By Ethan Maurice | October 30, 2015

If you play your cards right, Hawaii, and anywhere else really, can be extremely affordable. I spend a grand total of $669 while living it up for two and a half months in paradise. I wasn't living with a strict budge or anything either, I just made a couple of the right moves that made the entire cost of my stay, including flight, less than $10 a day. Simple.

Smart Move #1: The Flight

The first hurdle in economically traveling anywhere is transportation, which in many cases is a flight. The cheapest flight I could find from Phoenix, AZ to the Big Island of Hawaii was $676 round trip (which is more than I spent on the entire trip).

I'd read about using credit cards to get free flights on one of my favorite websites (The Art of Non-Conformity) in the past, so I looked into getting a card with bonus miles for Hawaiian Airlines. I found the “Hawaiian Airlines World Elite Mastercard” that gives you a bonus of 35,000 airline miles if you spend $1000 on the card in the first three months after activating the card.

Flight to Hawaii Cost: 20,000 miles
Flight Back: 17,500 miles
Total: 37,500 miles

With the card, I came up just short of the 37,500 miles required round trip and had to pay $64.72 to cover the remaining miles, so the final airfare breakdown was:

Credit Card Yearly Fee: $89
Airfare Tax Total: $11.20
Checked Bags: $50
Partial Airfare: $64.72
Total: $209.32

Using the credit card bonus miles method, almost saved me $500.

Smart Move #2: Cheap Food & Free Shelter

The second move that massively brought the cost down (and the fun up, really the whole point of going) on my trip was the WWOOF Program. In exchange for working 20 hours a week on a farm, I got my own cabin and received $60 a week to help offset the cost of food. This is huge, staying in a hostel or renting an apartment for a couple months would cost thousands.

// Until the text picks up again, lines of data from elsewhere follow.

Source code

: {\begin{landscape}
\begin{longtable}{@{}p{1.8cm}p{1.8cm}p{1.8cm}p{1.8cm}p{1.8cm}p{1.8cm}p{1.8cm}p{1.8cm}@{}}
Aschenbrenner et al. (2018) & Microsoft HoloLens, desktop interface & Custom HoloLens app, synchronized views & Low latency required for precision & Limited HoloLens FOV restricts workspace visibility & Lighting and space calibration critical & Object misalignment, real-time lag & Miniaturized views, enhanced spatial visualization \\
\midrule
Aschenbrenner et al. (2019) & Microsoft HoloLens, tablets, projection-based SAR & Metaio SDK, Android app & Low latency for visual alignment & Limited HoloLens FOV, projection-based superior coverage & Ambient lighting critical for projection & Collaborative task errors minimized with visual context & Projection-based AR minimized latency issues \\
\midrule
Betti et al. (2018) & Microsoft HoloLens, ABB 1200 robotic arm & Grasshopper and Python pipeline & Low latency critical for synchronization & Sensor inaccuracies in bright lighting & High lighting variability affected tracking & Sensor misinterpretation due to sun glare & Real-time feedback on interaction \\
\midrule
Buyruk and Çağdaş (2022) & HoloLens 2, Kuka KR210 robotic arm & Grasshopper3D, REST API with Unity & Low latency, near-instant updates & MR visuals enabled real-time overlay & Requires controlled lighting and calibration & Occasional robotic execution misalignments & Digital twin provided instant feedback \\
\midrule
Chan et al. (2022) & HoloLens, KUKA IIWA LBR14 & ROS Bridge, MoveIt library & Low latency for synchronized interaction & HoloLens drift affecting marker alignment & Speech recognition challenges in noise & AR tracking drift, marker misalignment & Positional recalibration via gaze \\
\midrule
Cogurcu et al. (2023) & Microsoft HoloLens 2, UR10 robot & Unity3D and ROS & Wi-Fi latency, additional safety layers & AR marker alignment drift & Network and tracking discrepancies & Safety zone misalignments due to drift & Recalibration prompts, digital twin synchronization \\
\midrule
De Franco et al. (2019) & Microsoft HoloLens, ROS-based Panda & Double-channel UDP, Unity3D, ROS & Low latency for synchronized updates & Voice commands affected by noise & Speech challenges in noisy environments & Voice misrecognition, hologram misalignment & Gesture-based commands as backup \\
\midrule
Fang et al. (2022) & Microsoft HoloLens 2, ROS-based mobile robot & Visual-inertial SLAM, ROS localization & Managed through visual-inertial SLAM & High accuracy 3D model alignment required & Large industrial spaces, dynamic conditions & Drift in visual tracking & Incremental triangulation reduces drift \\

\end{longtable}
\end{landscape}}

Additionally, I knocked $600 off my food bill.

Smart Move #3: Hitchhiking Around the Island

No rental car, taxis, or any expenses at all for transportation around the island. For two and a half months I just walked to the highway, stuck my thumb out and hitched. Not only was this free, it was a large part of the adventure. I met and conversed with probably a hundred different people this way. Hitchhiking is a common and socially acceptable method of transportation on the Big Island. I'd also periodically offer fruit from our farm, or cookies to whomever gave me a lift as we parted ways, which always left each driver more willing to pick up the next hitchhiker they saw.

As I said at the beginning, flight included, it all amounted to $669 over 72 days. Less than the cost of a plane ticket.

So go enjoy Hawaii for a while! It's cheaper than staying home.